The response of different tumours to radiation varies. This variation has been attributed to, among others, varying DNA repair capabilities The response of three tumour lines, differing in their sensitivities to radiation, namely, murine fibrosarcoma, lymphosarcoma and ascites, was studied by following the activities of enzymes known to be involved in DNA repair. The activities of poly (ADP-ribose) polymerase (PARP), DNA polymerase b and DNA ligase in fibrosarcoma, lymphosarcoma and ascites recorded varying degrees of increase following gamma irradiation (2 Gy).

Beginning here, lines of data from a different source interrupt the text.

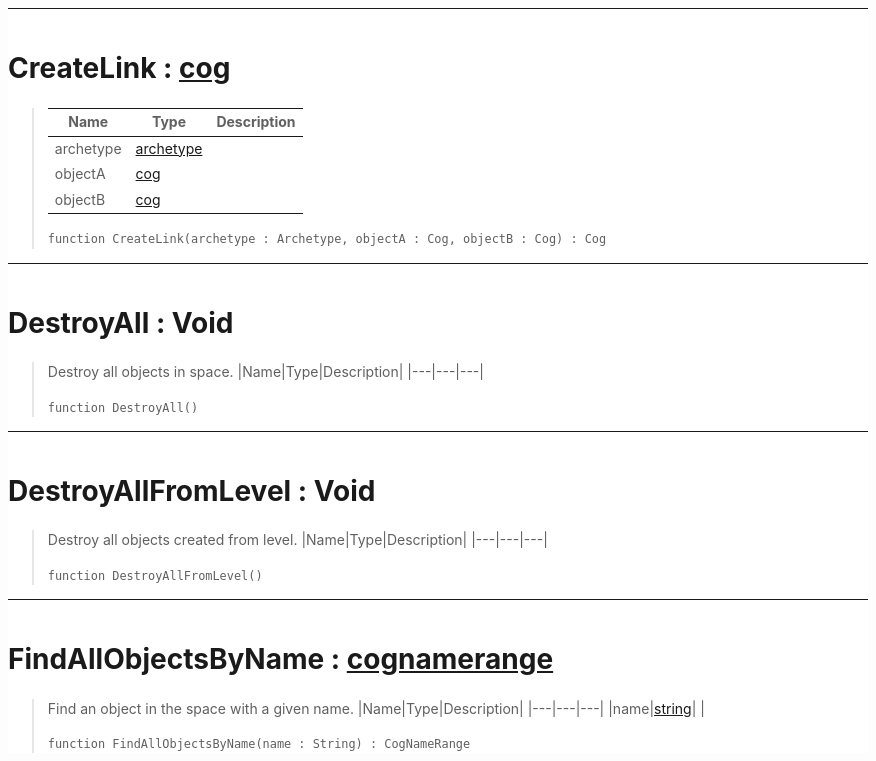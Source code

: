 
---  
 #  CreateLink : [cog](https://github.com/PlasmaEngine/PlasmaDocs/blob/master/code_reference/class_reference/cog.markdown)

> 
> |Name|Type|Description|
> |---|---|---|
> |archetype|[archetype](https://github.com/PlasmaEngine/PlasmaDocs/blob/master/code_reference/class_reference/archetype.markdown)| |
> |objectA|[cog](https://github.com/PlasmaEngine/PlasmaDocs/blob/master/code_reference/class_reference/cog.markdown)| |
> |objectB|[cog](https://github.com/PlasmaEngine/PlasmaDocs/blob/master/code_reference/class_reference/cog.markdown)| |
> ``` lang=cpp, name=Lightning
> function CreateLink(archetype : Archetype, objectA : Cog, objectB : Cog) : Cog
> ``` 


---  
 #  DestroyAll : Void

> Destroy all objects in space.
> |Name|Type|Description|
> |---|---|---|
> ``` lang=cpp, name=Lightning
> function DestroyAll()
> ``` 


---  
 #  DestroyAllFromLevel : Void

> Destroy all objects created from level.
> |Name|Type|Description|
> |---|---|---|
> ``` lang=cpp, name=Lightning
> function DestroyAllFromLevel()
> ``` 


---  
 #  FindAllObjectsByName : [cognamerange](https://github.com/PlasmaEngine/PlasmaDocs/blob/master/code_reference/class_reference/cognamerange.markdown)

> Find an object in the space with a given name.
> |Name|Type|Description|
> |---|---|---|
> |name|[string](https://github.com/PlasmaEngine/PlasmaDocs/blob/master/code_reference/lightning_base_types/string.markdown)| |
> ``` lang=cpp, name=Lightning
> function FindAllObjectsByName(name : String) : CogNameRange
> ```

The increase was more pronounced in fibrosarcoma, which recorded a maximum 2 h after irradiation for b polymerase, and at 4 h for ligase and PARP, thereafter declining to near normal levels after 24 h. In contrast, the activity of DNA Topoisomerase I declined, corresponding to an increase in the PARP activity. The maximum increase in the activity of beta polymerase, ligase and PARP from lymphosarcoma and ascites was observed 2 h after irradiation with a corresponding decrease in Topoisomerase I activity. Search for the target enzymes and proteins for modification by PARP in gamma -irradiated fibrosarcoma tumour cells revealed that nuclei, and not chromatin, were preferentially modified by PARP. Among the nuclear proteins, histones were found to be ribosylated. The enzyme topoisomerase was ribosylated by PARP in vitro, and this modification was found to inhibit topoisomerase activity. We speculate that a possible role of PARP is to coordinate the activities of other enzymes in DNA repair by selectively inhibiting certain enzymes by the ribosylation process.[1]